Las fotografías de Francisca Aparicio y Belén Valenzuela son a la vez retratos, desnudos y naturalezas muertas que celebran un encuentro íntimo entre las cuerpas y los susurros de la piel. Escenas que definen el instante y sudan con el calor de un sol de plaza, permitiendo que la brisa visite las zonas tímidas, tomándose un momento para admirar el poder de una cosquilla, una caricia o un roce. Devolverle su idioma a la piel, el idioma del deseo. Cuidando el delicado asombro frente a la desnudez a través de un erotismo diluido por la protesta, por la denuncia de un mundo que tuerce nuestras intenciones para que se amolden al régimen funcional, productivo y mercantil.
Al adentrarme en el laberinto encontré otras cinco propuestas que mediante diferentes técnicas ilustraban estos intereses. Cuerpos que hablan de continuar en el otro, de atar anhelos en una red de afectos que constituyan un refugio para los deseos, que ponen en valor la importancia de protegernos velando por las motivaciones de los demás porque la libertad de uno comienza con la libertad del otro.
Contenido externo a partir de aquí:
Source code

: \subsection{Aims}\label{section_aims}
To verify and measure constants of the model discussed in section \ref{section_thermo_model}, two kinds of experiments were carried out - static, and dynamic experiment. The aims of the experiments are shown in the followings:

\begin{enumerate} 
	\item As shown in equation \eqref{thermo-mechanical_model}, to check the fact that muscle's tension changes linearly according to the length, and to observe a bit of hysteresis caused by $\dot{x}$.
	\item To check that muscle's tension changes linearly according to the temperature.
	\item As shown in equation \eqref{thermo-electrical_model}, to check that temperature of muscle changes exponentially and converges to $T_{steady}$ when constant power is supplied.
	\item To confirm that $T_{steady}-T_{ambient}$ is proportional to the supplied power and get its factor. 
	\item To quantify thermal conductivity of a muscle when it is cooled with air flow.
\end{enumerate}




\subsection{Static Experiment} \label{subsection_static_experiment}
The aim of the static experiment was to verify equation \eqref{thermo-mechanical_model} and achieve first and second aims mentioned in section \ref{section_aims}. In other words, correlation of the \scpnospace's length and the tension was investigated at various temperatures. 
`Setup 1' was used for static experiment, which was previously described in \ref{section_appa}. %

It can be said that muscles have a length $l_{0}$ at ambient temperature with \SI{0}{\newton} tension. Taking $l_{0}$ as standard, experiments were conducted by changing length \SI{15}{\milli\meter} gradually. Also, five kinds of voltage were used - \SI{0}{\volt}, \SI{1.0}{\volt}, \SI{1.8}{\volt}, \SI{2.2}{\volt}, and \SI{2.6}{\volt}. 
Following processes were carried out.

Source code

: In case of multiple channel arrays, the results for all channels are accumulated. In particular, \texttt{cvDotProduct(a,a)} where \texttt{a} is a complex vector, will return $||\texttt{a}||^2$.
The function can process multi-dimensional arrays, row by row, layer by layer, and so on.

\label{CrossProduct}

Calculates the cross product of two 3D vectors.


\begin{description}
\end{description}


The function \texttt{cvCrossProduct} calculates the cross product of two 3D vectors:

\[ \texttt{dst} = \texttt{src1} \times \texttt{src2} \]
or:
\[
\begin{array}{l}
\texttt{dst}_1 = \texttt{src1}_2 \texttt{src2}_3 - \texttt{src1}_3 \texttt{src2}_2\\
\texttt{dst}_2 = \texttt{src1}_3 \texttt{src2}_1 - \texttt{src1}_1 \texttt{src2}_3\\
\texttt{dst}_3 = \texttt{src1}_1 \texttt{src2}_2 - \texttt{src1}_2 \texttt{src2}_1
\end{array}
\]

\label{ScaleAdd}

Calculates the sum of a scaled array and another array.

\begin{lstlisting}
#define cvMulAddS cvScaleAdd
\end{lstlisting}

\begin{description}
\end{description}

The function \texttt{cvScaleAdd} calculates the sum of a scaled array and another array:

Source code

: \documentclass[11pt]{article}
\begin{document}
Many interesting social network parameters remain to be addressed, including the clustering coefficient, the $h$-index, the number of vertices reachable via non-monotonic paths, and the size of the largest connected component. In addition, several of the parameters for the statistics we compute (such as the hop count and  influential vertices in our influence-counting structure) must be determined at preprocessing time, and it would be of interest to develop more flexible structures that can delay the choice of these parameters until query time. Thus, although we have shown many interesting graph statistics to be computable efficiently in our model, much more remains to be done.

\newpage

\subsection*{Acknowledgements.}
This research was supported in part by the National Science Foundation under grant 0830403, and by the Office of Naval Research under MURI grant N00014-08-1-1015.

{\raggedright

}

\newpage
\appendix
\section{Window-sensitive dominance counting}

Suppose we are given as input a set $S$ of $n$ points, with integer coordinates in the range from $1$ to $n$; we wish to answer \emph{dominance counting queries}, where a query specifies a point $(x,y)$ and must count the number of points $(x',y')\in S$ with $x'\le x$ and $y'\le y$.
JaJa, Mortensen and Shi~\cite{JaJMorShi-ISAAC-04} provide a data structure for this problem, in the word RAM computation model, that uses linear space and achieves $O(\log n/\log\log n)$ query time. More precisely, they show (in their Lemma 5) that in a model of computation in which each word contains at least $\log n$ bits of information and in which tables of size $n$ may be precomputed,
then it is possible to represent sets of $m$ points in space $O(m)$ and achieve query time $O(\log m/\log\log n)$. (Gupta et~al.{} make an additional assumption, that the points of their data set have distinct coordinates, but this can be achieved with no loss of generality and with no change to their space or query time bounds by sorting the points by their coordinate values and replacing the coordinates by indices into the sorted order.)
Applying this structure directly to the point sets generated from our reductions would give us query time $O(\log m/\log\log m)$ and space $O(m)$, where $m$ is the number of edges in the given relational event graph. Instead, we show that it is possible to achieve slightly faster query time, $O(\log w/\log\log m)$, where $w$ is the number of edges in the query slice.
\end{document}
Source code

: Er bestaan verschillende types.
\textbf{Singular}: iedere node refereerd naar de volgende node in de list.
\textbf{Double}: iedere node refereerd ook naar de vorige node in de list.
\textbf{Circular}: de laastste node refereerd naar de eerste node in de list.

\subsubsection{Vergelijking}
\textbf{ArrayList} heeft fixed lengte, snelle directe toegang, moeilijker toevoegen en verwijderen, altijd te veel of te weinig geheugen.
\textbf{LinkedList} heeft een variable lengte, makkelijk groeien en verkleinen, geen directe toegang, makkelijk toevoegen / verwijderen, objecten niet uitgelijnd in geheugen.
En este sentido, las pinturas de Rocio Ianonne le dan forma de siluetas al grito inconformista de Félix Guattari, acompañadas por fragmentos de “Para acabar con la masacre del cuerpo”. Estos personajes manifiestan el rechazo a adaptar sus deseos al sometimiento de un masoquismo instituido con la firme convicción de “recuperar las facultades que son verdaderamente elementales como el placer de respirar, literalmente asfixiado por las fuerzas de opresión y de contaminación; el placer de comer y de digerir, perturbado por el ritmo del rendimiento”. En la misma línea, las contorsiones de tinta de Pipi Pibe se asoman como trazos quebrados de seres que se repliegan buscándose, buceando en su propia piel, complaciendo cada vértice, cada rincón donde la temperatura arde. Los dibujos de grafito enredado de Mary Funk muestran seres acostados y abatidos, un conjunto de amistades rizadas que fugan del destino lineal, apurado y severo que nos tiene preparado el mundo capitalista. Y Manuel Urretabizkaya, con sus representaciones de una serpiente, un conejo, un mono, un gallo y un par de limones, transmite en sus epígrafes frases de amor a los espectadores; al mismo tiempo que las ilustraciones combativas de Trewelina aportan ese tono de resistencia que tiñe de batalla toda la muestra.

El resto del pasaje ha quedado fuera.